[Task goal]
Some lines in the entries contain the word "tela". Copy all of them.

[Information]

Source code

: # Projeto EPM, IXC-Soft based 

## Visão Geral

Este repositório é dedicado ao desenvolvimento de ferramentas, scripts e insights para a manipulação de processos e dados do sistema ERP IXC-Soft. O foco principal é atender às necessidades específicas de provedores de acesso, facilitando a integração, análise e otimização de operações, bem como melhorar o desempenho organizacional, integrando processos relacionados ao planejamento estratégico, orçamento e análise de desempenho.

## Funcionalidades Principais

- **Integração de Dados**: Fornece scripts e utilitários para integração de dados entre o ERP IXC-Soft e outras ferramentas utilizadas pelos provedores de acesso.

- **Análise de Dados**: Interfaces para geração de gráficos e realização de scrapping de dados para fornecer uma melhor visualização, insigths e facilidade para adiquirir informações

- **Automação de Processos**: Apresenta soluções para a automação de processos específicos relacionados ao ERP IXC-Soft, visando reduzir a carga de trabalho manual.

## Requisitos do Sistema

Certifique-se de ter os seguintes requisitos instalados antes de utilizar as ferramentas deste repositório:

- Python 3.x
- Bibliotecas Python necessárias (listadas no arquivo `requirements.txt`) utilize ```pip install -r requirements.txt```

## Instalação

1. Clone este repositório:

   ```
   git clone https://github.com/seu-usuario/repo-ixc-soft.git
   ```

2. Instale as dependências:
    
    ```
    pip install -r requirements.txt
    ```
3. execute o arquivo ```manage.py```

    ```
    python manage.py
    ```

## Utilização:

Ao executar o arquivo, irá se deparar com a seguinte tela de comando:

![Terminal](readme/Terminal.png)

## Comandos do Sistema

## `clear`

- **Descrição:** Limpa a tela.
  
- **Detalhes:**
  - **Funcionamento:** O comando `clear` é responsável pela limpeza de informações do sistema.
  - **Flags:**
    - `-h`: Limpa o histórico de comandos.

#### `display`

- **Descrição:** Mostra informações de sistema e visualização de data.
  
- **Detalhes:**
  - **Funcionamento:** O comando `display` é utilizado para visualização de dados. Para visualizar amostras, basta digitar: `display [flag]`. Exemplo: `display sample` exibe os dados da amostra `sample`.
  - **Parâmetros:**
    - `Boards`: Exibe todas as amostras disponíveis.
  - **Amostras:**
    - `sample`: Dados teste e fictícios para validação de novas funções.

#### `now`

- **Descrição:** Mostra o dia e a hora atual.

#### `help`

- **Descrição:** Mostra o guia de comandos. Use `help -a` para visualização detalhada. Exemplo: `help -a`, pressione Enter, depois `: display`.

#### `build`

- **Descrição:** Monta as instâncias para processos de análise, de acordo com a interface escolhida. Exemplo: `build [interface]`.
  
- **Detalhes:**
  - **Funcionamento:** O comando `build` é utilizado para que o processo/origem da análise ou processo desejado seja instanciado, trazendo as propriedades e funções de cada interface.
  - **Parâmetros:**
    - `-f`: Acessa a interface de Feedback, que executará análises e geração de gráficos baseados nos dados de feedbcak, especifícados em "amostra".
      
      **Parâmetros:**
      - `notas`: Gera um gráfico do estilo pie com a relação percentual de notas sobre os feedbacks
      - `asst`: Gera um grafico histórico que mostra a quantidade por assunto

[Result]
Ao executar o arquivo, irá se deparar com a seguinte tela de comando:
- **Descrição:** Limpa a tela.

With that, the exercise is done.